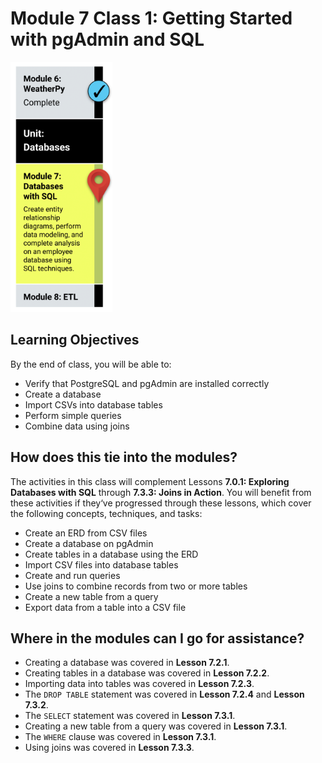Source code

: # Module 7 Class 1: Getting Started with pgAdmin and SQL

<img src="./Images/Module_7_Roadmap.png" alt="Module 7 Roadmap" height="400"/>

## Learning Objectives

By the end of class, you will be able to:
 
* Verify that PostgreSQL and pgAdmin are installed correctly
* Create a database
* Import CSVs into database tables
* Perform simple queries
* Combine data using joins

## How does this tie into the modules?
The activities in this class will complement Lessons **7.0.1: Exploring Databases with SQL** through **7.3.3: Joins in Action**.  You will benefit from these activities if they‘ve progressed through these lessons, which cover the following concepts, techniques, and tasks:  

* Create an ERD from CSV files
* Create a database on pgAdmin
* Create tables in a database using the ERD
* Import CSV files into database tables
* Create and run queries
* Use joins to combine records from two or more tables
* Create a new table from a query
* Export data from a table into a CSV file


## Where in the modules can I go for assistance?

  * Creating a database was covered in **Lesson 7.2.1**.
  * Creating tables in a database was covered in **Lesson 7.2.2**.
  * Importing data into tables was covered in **Lesson 7.2.3**.
  * The `DROP TABLE` statement was covered in **Lesson 7.2.4** and **Lesson 7.3.2**.
  * The `SELECT` statement was covered in **Lesson 7.3.1**.
  * Creating a new table from a query was covered in **Lesson 7.3.1**.
  * The `WHERE` clause was covered in **Lesson 7.3.1**.
  * Using joins was covered in **Lesson 7.3.3**.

§

▶ [Work request] Where in the records does the string "modules" appear? Copy every line that has it.

▶ [Exercise result]
## How does this tie into the modules?
## Where in the modules can I go for assistance?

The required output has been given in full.